* **What you will do**
Could you find every line in the entries below that holds the word "temperature" and copy it?

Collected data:

----

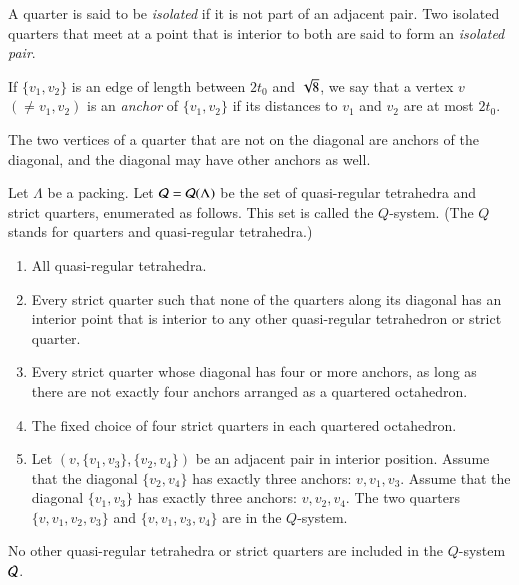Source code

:\begin{definition}
A quarter is said to be {\it isolated} if it is
not part of an adjacent pair.  Two isolated quarters that meet at
a point that is interior to both are said to form an {\it isolated
pair}.
%
\end{definition}


\begin{definition} \label{def:anchor}
If $\{v_1,v_2\}$ is an edge of length between $2t_0$ and $\sqrt8$,
we say that a vertex $v$ $(\ne v_1,v_2)$ is an {\it {}
anchor\/} of $\{v_1,v_2\}$ if its distances to $v_1$ and $v_2$ are
at most $2t_0$.
%
\end{definition}

The two vertices of a quarter that are not on the diagonal are
anchors of the diagonal, and the diagonal may have other anchors
as well.

\begin{definition}\label{def:q-system}  Let
$\Lambda$ be a packing. Let ${\mathcal Q}={\mathcal Q}(\Lambda)$ be the set of
quasi-regular tetrahedra and strict quarters, enumerated as
follows. This set is called the $Q$-system.  (The $Q$ stands for
quarters and quasi-regular tetrahedra.)
%


\begin{enumerate}
   \item All quasi-regular tetrahedra.
   \item Every strict quarter such that none of the quarters along
   its diagonal has an interior point that is interior to any other
   quasi-regular tetrahedron or strict quarter.
   \item Every strict quarter whose diagonal has four or more
   anchors, as long as there are not exactly four anchors arranged
   as a quartered
   octahedron.
   \item The fixed choice of four strict quarters in each
   quartered octahedron.
   \item Let $(v,\{v_1,v_3\},\{v_2,v_4\})$ be an adjacent pair in interior
   position.  Assume that the diagonal $\{v_2,v_4\}$ has exactly three anchors:
    $v,v_1,v_3$.  Assume that the diagonal $\{v_1,v_3\}$ has exactly three anchors:
    $v,v_2,v_4$.  The two quarters $\{v,v_1,v_2,v_3\}$ and $\{v,v_1,v_3,v_4\}$ are
    in the $Q$-system.
\end{enumerate}
No other quasi-regular tetrahedra or strict quarters are included
in the $Q$-system ${\mathcal Q}$.
\end{definition}


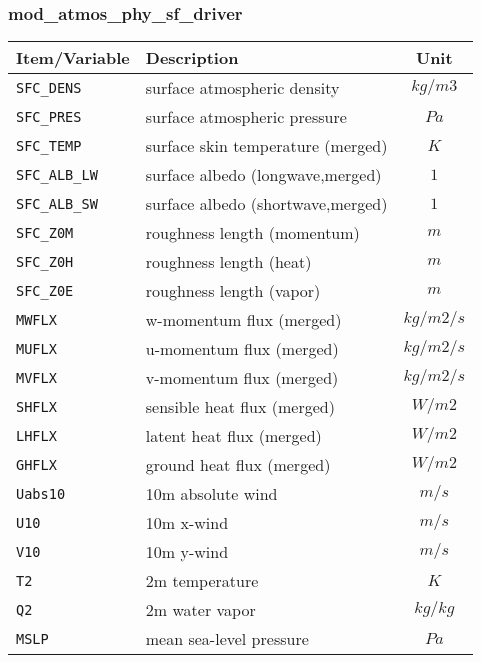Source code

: \subsubsection{mod\_atmos\_phy\_sf\_driver}
 \begin{tabularx}{150mm}{|l|X|c|} \hline
 \rowcolor[gray]{0.9} Item/Variable & Description  & Unit \\ \hline
  \verb|SFC_DENS| & surface atmospheric density & $kg/m3$ \\\hline
  \verb|SFC_PRES| & surface atmospheric pressure & $Pa$ \\\hline
  \verb|SFC_TEMP| & surface skin temperature (merged) & $K$ \\\hline
  \verb|SFC_ALB_LW| & surface albedo (longwave,merged) & $1$ \\\hline
  \verb|SFC_ALB_SW| & surface albedo (shortwave,merged) & $1$ \\\hline
  \verb|SFC_Z0M| & roughness length (momentum) & $m$ \\\hline
  \verb|SFC_Z0H| & roughness length (heat) & $m$ \\\hline
  \verb|SFC_Z0E| & roughness length (vapor) & $m$ \\\hline
  \verb|MWFLX| & w-momentum flux (merged) & $kg/m2/s$ \\\hline
  \verb|MUFLX| & u-momentum flux (merged) & $kg/m2/s$ \\\hline
  \verb|MVFLX| & v-momentum flux (merged) & $kg/m2/s$ \\\hline
  \verb|SHFLX| & sensible heat flux (merged) & $W/m2$ \\\hline
  \verb|LHFLX| & latent heat flux (merged) & $W/m2$ \\\hline
  \verb|GHFLX| & ground heat flux (merged) & $W/m2$ \\\hline
  \verb|Uabs10| & 10m absolute wind & $m/s$ \\\hline
  \verb|U10| & 10m x-wind & $m/s$ \\\hline
  \verb|V10| & 10m y-wind & $m/s$ \\\hline
  \verb|T2 | & 2m temperature & $K$ \\\hline
  \verb|Q2 | & 2m water vapor & $kg/kg$ \\\hline
  \verb|MSLP| & mean sea-level pressure & $Pa$ \\\hline
 \end{tabularx}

----

* **Exercise solution**
  \verb|SFC_TEMP| & surface skin temperature (merged) & $K$ \\\hline
  \verb|T2 | & 2m temperature & $K$ \\\hline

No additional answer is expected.